When I travel, I like to put some thought into where I’ll be staying, what I want to see and where I want to eat (and drink of course). And there’s no better place to travel like a local than in beautiful Dublin.
It may be a major tourist city, but if you read up on what to avoid – some of which I’ll detail here, know what locals like to get up and get the secrets on where they venture off to for a pint of Guinness, you’ll be able to enjoy Dublin like a local.
Here are some of my travel tips for anyone planning a little adventure to the Irish capital soon, and how to make the most of it.
Local Tip 1: Avoid O’Connell Street
It used to be that O’Connell Street was the main street in town. When you first arrive and see the prominent Spire in the middle of the road, it is quite impressive, but there’s nothing to keep you there. Locals see it only as a thoroughfare to get somewhere else and that it is, with the top half of the street (anything after the spire/ Burger King) a bit of a no man’s land.
If you know you’ll be staying in the Northside, you’ll want to stick around Phibsbobo (or Phibs as locals call it). It’s a trendy spot with a big student community, so you’re going to get trendy cafes, cute little restaurants and authentic Dublin pubs.

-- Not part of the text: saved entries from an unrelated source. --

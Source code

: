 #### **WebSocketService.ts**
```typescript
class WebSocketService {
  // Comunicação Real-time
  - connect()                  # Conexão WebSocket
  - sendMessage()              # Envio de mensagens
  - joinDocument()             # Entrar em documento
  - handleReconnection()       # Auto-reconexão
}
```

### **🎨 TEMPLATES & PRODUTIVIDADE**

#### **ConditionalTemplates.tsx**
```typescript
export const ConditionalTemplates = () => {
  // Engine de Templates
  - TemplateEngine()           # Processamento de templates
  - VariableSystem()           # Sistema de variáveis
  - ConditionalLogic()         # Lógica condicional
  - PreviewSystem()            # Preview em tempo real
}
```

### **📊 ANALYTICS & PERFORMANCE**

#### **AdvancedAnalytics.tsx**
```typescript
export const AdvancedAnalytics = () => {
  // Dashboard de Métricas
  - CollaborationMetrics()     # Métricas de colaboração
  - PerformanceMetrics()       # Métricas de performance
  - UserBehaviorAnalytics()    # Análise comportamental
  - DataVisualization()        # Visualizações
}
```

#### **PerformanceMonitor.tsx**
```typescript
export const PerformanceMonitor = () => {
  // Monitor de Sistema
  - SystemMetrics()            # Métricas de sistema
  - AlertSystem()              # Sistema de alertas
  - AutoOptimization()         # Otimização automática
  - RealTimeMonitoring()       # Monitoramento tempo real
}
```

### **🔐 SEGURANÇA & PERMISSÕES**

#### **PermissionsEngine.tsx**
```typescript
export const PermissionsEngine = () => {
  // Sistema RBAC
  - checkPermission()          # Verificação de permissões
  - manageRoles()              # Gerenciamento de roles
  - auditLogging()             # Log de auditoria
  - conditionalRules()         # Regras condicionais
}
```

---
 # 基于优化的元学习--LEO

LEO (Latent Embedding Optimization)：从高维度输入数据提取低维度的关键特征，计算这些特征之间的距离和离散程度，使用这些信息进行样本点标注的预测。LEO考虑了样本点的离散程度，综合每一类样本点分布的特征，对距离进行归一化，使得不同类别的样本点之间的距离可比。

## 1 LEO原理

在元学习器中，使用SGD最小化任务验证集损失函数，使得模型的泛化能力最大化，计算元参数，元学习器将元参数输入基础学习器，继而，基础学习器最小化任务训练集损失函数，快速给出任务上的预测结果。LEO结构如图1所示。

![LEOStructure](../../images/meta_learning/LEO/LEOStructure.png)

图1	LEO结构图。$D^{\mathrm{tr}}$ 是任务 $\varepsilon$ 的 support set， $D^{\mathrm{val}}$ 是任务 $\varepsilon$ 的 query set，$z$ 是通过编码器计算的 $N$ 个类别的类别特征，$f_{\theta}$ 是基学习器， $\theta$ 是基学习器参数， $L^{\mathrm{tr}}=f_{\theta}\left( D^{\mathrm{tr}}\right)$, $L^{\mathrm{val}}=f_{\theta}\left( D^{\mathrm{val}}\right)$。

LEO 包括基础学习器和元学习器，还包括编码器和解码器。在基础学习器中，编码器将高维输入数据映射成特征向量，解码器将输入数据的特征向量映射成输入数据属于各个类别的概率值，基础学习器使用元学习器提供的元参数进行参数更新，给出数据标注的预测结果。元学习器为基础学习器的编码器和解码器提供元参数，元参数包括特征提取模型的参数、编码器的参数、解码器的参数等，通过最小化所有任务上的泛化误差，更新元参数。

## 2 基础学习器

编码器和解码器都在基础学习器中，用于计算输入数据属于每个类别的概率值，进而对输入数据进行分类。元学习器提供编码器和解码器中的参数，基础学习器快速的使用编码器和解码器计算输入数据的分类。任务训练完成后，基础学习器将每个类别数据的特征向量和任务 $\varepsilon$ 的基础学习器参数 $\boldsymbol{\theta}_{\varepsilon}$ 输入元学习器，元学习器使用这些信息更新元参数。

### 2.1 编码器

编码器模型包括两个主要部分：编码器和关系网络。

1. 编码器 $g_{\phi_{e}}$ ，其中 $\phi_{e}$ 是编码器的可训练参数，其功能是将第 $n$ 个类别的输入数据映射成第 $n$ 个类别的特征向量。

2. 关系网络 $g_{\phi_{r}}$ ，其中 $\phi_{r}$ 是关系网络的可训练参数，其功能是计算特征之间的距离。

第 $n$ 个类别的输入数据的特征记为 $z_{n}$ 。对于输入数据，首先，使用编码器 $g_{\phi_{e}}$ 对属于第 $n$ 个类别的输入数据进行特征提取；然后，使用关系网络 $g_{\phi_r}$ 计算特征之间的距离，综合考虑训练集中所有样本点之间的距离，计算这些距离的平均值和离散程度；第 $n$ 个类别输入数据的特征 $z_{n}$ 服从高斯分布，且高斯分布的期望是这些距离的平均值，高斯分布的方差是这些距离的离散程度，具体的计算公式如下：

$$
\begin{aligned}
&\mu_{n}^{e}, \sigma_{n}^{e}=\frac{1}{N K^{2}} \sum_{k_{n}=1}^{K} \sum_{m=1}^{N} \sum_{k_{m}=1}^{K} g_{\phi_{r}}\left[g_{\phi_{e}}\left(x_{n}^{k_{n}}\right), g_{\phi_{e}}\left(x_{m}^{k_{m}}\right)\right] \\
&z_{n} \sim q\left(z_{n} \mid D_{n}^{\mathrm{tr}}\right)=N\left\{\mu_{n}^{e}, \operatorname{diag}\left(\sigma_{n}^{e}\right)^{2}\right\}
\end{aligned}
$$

Some of my picks for the area include:
- McGowans – Near Croke Park, it’s a cosy little Dublin Sports bar
- White Moose Café – Legendary café knowing for a rude owner (check their socials)
- Bleecker St – An American style bar/restaurant that’s quite fancy inside
Local Tip 2: Dubliners don’t drink in Temple Bar
This part of town is almost like it was designed to be the world’s greatest tourist trap. Bars around the main square in Temple Bar and road leading into it can spot a tourist a mile away. Most locals won’t pay anything over €5 for a Guinness – pubs in Temple Bar will charge €8-€10 for the courtesy of you drinking there.
If you’re with a group and HAVE to go near Temple Bar, my shouts for a better pub to go to include:
- Porterhouse Temple Bar – a small Dublin chain that does their own craft beers
- Bad Bobs – check out what’s on in Temple Bar with this pub just around the corner that has free entry and live music that isn’t all “fiddley-dee” (even popstars like Anne-Marie go there for pop-up performances)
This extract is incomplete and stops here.